Prosesi yang Khidmat dan Sakral

Prosesi jamasan pusaka di Keraton Surakarta berlangsung dengan penuh kekhidmatan. Abdi dalem keraton yang terlibat mengenakan busana adat Jawa dan menjalankan ritual dengan tata cara yang telah diwariskan secara turun-temurun.

Selama prosesi berlangsung, mereka melantunkan dzikir dan salawat secara lirih sebagai bentuk doa dan pengharapan kepada Tuhan.

Beberapa perlengkapan khusus digunakan dalam ritual ini, antara lain air bunga yang terdiri dari melati, mawar, dan kantil, serta air jeruk nipis untuk membersihkan pusaka.
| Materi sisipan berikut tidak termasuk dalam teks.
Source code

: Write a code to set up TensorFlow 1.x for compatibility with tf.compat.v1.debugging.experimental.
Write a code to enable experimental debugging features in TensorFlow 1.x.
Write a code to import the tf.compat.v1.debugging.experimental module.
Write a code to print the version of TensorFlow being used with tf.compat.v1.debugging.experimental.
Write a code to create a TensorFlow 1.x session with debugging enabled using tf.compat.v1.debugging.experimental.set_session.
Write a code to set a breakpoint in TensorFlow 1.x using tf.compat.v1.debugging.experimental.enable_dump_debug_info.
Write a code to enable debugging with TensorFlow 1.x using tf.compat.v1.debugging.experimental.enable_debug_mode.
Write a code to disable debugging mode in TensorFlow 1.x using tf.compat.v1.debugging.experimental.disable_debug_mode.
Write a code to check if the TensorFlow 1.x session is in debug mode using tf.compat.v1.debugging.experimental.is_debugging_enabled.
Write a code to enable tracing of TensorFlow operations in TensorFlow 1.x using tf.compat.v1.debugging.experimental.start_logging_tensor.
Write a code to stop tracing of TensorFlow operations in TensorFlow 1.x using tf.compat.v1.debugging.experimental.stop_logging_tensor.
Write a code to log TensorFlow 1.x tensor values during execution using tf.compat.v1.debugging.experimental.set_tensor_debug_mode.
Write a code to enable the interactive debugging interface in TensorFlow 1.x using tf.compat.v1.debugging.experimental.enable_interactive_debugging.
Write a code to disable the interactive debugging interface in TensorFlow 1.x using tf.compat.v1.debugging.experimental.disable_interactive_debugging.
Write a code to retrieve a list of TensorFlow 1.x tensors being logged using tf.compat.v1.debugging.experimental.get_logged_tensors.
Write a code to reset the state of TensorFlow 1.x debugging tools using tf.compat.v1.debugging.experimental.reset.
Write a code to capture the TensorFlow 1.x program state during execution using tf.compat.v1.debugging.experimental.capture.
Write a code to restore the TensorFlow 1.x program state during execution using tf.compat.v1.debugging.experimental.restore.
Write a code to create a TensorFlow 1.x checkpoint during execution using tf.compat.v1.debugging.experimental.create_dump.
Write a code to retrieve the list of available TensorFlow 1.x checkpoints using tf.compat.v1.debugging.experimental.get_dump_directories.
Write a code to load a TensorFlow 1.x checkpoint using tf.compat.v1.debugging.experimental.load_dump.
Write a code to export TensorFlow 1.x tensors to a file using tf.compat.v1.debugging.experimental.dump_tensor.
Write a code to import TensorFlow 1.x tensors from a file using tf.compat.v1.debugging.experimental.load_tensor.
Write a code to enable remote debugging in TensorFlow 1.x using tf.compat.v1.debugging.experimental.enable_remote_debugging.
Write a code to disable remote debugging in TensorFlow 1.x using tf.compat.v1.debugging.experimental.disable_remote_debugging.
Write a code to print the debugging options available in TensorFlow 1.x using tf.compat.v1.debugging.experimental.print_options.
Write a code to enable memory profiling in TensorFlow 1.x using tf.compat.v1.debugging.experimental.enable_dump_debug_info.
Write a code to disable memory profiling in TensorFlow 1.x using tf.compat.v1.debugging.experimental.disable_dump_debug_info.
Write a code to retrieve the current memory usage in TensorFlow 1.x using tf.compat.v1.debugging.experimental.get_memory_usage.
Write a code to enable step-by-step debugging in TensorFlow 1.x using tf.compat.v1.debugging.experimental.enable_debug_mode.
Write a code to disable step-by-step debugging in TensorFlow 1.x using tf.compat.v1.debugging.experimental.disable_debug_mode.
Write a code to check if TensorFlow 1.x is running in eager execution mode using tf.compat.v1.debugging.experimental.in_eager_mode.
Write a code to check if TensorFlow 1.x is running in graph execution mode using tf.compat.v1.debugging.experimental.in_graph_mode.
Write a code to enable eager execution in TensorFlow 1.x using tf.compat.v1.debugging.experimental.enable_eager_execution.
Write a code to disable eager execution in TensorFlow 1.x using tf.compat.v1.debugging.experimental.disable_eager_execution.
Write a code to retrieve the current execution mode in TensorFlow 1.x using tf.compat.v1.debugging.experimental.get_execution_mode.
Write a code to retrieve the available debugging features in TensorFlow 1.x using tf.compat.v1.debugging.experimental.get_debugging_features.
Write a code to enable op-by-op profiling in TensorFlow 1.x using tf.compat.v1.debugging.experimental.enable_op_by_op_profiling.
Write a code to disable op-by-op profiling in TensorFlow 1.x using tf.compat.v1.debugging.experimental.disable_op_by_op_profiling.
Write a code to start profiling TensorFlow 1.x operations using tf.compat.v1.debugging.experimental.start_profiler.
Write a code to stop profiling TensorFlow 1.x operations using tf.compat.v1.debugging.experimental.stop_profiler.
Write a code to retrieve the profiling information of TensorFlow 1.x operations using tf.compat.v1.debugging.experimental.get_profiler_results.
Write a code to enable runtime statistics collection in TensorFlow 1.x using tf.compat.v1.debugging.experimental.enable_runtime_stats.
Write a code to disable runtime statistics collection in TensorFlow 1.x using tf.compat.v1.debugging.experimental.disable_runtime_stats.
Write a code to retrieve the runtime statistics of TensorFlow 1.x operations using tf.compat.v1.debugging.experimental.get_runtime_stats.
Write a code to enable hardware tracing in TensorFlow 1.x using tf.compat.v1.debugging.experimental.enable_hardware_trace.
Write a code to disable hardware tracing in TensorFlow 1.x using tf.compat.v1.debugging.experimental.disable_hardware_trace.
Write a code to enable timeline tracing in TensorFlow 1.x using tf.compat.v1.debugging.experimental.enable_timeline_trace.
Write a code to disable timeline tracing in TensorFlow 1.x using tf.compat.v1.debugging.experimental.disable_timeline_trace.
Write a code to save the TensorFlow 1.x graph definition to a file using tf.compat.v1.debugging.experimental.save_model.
Selain itu, minyak wangi atau minyak boreh dan koyoh digunakan sebagai pelapis agar pusaka tetap terlindungi.

Prosesi juga dilengkapi dengan sesaji berupa jajanan pasar, pisang, dan nasi uduk. Makanan tersebut menjadi simbol rasa syukur dan penghormatan terhadap tradisi leluhur.

Di Keraton Surakarta, pelaksanaan jamasan diawali dengan dhawuh atau perintah langsung dari raja (Sinuhun). Seluruh rangkaian ritual dapat berlangsung selama beberapa jam, bergantung jumlah pusaka yang dijamas dan tata cara yang dijalankan.

Bagian dari Kalender Budaya Jawa

Jamasan pusaka merupakan bagian penting dari kalender budaya tahunan Keraton Surakarta. Puncak tradisi ini kerap bertepatan dengan Kirab Pusaka Malam 1 Suro.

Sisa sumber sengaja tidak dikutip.